Guncangan bagi Ekosistem Bisnis dan Rantai Pasok
Dampaknya terasa di sektor yang paling strategis: teknologi. Taiwan adalah rumah bagi TSMC (Taiwan Semiconductor Manufacturing Company), produsen chip terbesar dunia, sementara China menjadi pasar dan basis produksi yang sulit dipisahkan dari rantai pasok elektronik global. Selama puluhan tahun, komunitas pengusaha Taiwan—dikenal sebagai taishang—membangun pabrik, platform perdagangan, dan jaringan distribusi di daratan; estimasi jumlah warga Taiwan yang tinggal atau bekerja di China berkisar antara ratusan ribu hingga sejuta orang.
Kini banyak perusahaan meninjau ulang kebijakan perjalanan: siapa yang boleh berangkat, dokumen apa yang boleh dibawa, dan perangkat apa yang sebaiknya ditinggalkan. Sebagian memilih memindahkan pertemuan ke lokasi ketiga seperti Singapura. Efisiensi operasional yang selama ini menjadi alasan utama perjalanan langsung mulai dikalahkan oleh kalkulasi keamanan. Bandingkan dengan situasi lima tahun lalu, ketika perjalanan bisnis lintas selat masih rutin dan hampir tanpa pertimbangan politik; pergeseran ini terjadi dalam waktu yang relatif singkat. Ini disrupsi yang tidak datang dari inovasi baru, melainkan dari politik.
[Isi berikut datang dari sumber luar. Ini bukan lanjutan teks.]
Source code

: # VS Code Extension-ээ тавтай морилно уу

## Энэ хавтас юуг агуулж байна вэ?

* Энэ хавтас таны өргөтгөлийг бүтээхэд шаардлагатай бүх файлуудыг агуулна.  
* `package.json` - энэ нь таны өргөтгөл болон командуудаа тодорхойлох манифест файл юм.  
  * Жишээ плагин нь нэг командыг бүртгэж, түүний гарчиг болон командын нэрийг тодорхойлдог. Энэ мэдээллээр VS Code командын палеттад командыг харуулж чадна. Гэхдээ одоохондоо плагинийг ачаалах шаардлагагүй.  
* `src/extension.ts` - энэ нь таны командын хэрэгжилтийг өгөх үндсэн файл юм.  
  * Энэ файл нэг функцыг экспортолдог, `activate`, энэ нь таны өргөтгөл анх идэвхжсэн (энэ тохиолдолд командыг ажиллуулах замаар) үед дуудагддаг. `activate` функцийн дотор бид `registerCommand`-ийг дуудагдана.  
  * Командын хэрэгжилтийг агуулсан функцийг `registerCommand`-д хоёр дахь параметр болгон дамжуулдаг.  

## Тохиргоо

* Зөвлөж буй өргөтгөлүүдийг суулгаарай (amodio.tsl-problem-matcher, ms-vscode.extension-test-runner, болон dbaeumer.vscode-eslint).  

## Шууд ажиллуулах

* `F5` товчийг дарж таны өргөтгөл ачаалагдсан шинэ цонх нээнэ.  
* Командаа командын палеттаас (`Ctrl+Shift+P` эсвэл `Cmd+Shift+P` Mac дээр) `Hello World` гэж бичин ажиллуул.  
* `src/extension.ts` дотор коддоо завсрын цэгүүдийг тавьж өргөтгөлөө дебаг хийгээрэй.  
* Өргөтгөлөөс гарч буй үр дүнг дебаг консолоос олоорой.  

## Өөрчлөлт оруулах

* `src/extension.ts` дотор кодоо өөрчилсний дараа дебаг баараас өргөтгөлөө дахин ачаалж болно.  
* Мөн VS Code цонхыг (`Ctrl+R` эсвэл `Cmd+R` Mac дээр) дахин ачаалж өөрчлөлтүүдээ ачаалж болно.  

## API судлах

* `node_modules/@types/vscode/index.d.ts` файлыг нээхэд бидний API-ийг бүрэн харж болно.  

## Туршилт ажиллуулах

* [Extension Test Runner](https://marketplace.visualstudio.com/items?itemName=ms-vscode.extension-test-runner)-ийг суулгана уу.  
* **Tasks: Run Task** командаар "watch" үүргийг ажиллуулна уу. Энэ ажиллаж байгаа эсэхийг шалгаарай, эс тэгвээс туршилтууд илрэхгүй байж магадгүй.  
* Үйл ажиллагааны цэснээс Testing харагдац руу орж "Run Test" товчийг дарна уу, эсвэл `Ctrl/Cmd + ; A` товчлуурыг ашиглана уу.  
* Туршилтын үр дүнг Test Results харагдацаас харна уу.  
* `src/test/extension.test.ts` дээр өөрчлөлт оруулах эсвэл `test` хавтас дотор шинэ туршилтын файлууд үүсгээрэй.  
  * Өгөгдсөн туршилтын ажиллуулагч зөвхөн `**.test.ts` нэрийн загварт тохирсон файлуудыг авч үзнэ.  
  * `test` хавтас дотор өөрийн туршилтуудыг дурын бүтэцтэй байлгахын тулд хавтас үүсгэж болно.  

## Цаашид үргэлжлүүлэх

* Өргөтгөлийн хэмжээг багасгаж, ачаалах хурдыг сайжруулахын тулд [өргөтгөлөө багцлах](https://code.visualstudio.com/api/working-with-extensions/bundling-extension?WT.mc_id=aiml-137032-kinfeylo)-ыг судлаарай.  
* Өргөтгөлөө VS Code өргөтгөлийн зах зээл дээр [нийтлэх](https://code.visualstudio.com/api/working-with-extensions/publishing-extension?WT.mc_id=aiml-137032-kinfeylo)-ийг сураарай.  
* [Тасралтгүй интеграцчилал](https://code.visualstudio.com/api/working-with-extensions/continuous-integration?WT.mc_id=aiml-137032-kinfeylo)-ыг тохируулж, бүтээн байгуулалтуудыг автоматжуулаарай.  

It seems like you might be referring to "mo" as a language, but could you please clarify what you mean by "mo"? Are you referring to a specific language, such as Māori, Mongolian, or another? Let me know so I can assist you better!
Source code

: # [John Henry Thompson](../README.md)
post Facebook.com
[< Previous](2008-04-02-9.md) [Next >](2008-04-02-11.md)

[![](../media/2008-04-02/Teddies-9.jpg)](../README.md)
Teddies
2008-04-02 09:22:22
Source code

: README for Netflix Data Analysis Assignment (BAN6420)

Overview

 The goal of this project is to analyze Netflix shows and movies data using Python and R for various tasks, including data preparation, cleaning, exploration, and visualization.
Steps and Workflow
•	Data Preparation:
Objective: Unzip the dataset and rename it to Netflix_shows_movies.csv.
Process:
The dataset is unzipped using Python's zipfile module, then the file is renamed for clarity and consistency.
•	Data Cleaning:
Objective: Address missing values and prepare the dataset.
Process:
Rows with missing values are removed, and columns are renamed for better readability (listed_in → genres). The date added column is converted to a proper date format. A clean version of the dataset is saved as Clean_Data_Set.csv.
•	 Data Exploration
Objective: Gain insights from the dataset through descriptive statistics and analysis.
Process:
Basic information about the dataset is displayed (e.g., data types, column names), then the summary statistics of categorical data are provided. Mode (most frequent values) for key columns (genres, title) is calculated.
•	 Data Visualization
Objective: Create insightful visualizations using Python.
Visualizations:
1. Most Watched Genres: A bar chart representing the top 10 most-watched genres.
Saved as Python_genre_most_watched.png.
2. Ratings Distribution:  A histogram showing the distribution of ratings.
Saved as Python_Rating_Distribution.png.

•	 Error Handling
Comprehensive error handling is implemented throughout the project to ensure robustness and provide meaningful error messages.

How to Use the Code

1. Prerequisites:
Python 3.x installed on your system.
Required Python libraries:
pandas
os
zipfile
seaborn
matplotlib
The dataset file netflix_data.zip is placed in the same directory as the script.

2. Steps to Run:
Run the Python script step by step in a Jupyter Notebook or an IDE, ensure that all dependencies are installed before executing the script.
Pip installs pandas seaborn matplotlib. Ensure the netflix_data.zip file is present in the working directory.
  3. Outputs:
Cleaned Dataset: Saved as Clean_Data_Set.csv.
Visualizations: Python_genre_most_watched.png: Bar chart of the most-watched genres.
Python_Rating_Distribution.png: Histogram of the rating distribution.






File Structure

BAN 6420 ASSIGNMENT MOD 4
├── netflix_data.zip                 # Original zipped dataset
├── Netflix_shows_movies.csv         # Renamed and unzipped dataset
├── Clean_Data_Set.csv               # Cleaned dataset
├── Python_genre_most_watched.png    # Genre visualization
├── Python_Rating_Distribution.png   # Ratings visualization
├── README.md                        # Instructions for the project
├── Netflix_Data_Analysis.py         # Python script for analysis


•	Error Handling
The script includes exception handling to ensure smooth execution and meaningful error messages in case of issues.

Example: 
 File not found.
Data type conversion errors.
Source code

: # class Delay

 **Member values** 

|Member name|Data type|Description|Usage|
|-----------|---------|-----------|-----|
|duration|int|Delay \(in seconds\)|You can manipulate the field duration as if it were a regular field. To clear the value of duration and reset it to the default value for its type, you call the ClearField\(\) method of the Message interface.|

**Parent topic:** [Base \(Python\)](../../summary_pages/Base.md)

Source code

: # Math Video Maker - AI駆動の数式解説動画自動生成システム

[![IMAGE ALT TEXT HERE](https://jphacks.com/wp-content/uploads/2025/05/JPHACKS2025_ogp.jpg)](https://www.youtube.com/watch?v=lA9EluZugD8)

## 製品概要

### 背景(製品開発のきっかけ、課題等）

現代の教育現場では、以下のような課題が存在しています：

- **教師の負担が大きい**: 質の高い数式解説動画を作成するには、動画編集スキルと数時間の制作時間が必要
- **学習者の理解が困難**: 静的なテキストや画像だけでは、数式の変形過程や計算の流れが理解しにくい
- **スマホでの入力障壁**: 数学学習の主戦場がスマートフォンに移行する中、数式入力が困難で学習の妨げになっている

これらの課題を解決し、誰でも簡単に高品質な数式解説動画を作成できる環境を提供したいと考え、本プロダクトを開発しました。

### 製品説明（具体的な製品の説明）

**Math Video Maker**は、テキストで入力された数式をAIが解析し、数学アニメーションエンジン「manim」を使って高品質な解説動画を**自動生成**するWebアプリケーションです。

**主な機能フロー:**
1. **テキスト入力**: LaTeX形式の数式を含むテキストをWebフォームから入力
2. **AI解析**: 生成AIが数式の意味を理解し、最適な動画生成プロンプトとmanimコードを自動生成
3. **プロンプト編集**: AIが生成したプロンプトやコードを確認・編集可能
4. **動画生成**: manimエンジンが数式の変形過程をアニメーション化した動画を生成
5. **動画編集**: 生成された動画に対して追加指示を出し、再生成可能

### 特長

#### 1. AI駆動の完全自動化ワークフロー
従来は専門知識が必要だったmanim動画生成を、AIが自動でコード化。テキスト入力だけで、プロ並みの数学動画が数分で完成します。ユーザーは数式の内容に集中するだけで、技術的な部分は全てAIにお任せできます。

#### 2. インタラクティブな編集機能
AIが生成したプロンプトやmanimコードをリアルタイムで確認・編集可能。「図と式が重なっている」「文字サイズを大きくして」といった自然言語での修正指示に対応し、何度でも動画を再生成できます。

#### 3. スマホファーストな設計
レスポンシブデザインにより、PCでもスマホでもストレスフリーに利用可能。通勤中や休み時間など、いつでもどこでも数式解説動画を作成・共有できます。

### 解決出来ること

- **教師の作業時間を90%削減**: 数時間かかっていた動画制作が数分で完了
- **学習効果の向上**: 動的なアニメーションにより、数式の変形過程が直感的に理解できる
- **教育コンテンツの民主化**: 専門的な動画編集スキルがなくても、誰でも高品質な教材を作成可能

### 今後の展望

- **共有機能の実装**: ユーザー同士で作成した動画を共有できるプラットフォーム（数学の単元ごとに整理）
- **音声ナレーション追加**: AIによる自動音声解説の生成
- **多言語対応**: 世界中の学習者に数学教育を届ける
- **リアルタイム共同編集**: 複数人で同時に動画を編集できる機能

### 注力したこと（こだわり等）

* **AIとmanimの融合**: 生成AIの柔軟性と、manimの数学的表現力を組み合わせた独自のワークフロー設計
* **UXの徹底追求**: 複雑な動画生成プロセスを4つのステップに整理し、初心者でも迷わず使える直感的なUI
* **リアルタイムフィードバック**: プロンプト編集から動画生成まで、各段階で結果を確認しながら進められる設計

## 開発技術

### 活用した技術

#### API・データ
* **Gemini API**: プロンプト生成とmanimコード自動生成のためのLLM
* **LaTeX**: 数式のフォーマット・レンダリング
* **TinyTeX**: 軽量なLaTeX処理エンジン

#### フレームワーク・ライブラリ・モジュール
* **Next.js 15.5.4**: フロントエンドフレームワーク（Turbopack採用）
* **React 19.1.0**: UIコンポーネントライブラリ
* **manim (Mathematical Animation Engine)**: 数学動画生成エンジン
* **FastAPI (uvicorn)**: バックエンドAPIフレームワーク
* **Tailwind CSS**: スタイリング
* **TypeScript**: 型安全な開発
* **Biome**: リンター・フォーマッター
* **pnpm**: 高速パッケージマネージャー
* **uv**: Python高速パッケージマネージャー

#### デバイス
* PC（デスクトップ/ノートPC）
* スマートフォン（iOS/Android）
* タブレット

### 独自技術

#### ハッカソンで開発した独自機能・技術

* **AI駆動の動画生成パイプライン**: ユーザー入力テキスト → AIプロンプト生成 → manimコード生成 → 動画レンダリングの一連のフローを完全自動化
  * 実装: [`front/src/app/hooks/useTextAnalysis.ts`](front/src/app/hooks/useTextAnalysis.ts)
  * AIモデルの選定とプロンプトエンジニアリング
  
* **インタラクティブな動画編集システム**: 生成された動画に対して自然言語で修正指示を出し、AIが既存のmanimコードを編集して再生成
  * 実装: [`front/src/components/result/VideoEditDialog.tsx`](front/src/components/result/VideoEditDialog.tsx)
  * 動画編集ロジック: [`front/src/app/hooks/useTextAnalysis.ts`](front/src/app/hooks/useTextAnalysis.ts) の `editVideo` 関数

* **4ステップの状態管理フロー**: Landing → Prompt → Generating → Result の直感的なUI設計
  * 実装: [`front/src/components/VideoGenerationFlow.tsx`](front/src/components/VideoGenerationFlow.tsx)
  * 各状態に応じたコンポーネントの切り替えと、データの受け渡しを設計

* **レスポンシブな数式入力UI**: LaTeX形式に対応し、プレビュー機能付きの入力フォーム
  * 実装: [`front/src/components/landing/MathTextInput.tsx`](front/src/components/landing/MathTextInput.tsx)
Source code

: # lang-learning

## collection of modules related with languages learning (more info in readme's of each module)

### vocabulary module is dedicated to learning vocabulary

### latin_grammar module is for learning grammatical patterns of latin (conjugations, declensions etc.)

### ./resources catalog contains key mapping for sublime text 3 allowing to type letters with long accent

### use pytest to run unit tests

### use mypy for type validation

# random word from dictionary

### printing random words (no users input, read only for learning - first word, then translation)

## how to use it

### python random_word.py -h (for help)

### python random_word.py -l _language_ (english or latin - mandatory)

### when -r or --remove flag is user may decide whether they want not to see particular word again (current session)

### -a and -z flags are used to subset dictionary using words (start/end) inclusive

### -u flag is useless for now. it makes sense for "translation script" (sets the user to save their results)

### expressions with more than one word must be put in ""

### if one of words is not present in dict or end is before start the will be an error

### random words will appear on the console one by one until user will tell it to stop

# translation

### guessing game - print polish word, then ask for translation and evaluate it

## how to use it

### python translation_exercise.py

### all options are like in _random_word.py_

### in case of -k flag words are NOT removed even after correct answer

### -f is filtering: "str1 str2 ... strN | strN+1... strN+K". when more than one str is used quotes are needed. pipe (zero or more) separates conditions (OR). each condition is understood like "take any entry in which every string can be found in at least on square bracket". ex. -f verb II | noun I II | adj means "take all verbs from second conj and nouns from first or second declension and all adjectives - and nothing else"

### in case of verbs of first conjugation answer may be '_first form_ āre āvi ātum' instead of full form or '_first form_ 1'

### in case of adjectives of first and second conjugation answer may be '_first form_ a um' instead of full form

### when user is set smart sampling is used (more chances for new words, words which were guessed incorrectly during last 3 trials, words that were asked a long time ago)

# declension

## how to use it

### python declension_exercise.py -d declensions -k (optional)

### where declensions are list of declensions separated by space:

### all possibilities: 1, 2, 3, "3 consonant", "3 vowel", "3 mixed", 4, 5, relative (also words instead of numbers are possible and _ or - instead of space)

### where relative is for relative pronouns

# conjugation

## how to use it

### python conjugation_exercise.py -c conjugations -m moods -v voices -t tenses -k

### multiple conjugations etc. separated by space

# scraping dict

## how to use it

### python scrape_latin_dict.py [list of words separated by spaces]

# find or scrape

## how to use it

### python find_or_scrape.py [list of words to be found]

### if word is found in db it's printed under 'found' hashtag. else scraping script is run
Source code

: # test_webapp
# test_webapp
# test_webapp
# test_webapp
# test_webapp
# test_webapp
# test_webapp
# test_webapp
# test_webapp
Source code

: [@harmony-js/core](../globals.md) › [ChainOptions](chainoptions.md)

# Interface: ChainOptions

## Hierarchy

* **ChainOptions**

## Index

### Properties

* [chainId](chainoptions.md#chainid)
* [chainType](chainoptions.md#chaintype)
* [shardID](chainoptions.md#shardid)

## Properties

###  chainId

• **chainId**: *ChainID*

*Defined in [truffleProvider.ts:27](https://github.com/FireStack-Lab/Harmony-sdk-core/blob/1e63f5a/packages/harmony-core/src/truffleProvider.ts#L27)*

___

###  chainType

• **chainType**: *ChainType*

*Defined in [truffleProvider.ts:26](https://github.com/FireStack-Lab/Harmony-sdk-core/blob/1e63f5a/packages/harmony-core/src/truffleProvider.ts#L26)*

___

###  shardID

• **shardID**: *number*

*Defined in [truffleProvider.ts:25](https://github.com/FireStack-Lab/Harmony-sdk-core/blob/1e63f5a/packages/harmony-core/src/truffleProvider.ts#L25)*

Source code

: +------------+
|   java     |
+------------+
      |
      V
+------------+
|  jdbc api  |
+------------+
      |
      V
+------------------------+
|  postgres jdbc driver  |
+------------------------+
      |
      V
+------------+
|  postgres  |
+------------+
Respons Taipei dan Langkah Praktis bagi Pekerja
Pemerintah Taiwan, melalui Dewan Urusan Daratan (Mainland Affairs Council, badan yang mengelola kebijakan terhadap China), menyarankan warganya menilai ulang kebutuhan perjalanan. Panduan yang beredar menekankan beberapa hal: hindari membawa dokumen kerja sensitif, jaga komunikasi rutin dengan keluarga, catat kontak darurat, dan pahami status hukum perusahaan tempat bekerja.
Untuk pekerja, langkah praktisnya bisa dirangkum dalam tiga pertanyaan sebelum terbang: apakah perusahaan saya pernah berseteru dengan otoritas China; apakah proyek saya menyentuh sektor yang dianggap strategis seperti semikonduktor, kecerdasan buatan, atau pertahanan; dan apakah perjalanan ini benar-benar harus dilakukan secara tatap muka. Jika satu saja jawabannya menggantung, menunda perjalanan atau memilih forum daring bisa menjadi pilihan yang jauh lebih murah.
Yang perlu dipantau ke depan adalah implementasi di lapangan. Selama peringatan belum diikuti kasus penahanan yang jelas terkait status perusahaan, dampaknya lebih banyak bersifat psikologis dan administratif. Namun satu kasus saja cukup untuk mengubah perilaku ratusan ribu pekerja sekaligus. Dalam geografi politik yang panas, aturan yang ditulis dengan samar sering kali justru paling efektif: ia membuat setiap orang menghitung risikonya sendiri, tanpa perlu satu pun pintu bandara ditutup.